* EXERCISE
Your job with the data below is to output exactly the lines from the one holding "Firewall, Features, Services" down to the one holding "2025-07-19 10:50:26 JST*", both included, and no others.

* SOURCE DATA
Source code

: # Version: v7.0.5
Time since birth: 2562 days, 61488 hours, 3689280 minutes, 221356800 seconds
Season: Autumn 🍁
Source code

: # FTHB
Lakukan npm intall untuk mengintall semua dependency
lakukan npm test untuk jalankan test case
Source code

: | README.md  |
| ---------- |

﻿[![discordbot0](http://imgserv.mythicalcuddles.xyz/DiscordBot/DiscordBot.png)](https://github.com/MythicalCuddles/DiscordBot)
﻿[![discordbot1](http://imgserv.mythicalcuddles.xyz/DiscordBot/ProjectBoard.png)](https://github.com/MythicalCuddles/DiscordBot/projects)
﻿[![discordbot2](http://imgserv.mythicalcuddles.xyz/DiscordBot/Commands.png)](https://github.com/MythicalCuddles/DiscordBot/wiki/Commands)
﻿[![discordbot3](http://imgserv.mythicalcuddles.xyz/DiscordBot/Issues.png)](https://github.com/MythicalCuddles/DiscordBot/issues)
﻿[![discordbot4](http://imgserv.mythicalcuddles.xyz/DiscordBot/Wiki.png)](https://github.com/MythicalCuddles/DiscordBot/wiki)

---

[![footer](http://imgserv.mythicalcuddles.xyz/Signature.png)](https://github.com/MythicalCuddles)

--

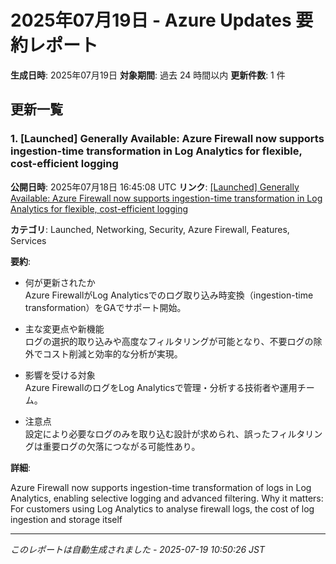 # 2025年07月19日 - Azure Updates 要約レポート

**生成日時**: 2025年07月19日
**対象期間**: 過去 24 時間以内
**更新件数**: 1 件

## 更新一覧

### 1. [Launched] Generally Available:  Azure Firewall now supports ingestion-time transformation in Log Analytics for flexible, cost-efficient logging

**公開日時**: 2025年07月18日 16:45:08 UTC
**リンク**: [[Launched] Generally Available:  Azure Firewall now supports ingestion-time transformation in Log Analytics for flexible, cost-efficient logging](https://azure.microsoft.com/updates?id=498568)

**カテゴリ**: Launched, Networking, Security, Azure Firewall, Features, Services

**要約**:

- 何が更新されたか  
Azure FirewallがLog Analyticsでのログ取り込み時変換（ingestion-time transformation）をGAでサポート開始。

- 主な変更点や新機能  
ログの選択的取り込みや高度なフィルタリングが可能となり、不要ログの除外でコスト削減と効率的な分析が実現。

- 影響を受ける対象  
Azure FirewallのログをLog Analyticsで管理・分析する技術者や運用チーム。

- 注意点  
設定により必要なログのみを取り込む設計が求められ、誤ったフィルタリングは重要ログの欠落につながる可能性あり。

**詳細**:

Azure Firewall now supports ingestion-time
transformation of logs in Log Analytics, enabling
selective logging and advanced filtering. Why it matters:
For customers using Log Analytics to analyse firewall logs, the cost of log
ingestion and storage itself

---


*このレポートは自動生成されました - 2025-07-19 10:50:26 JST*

* SOLUTION TO THIS TASK
**カテゴリ**: Launched, Networking, Security, Azure Firewall, Features, Services

**要約**:

- 何が更新されたか  
Azure FirewallがLog Analyticsでのログ取り込み時変換（ingestion-time transformation）をGAでサポート開始。

- 主な変更点や新機能  
ログの選択的取り込みや高度なフィルタリングが可能となり、不要ログの除外でコスト削減と効率的な分析が実現。

- 影響を受ける対象  
Azure FirewallのログをLog Analyticsで管理・分析する技術者や運用チーム。

- 注意点  
設定により必要なログのみを取り込む設計が求められ、誤ったフィルタリングは重要ログの欠落につながる可能性あり。

**詳細**:

Azure Firewall now supports ingestion-time
transformation of logs in Log Analytics, enabling
selective logging and advanced filtering. Why it matters:
For customers using Log Analytics to analyse firewall logs, the cost of log
ingestion and storage itself

---


*このレポートは自動生成されました - 2025-07-19 10:50:26 JST*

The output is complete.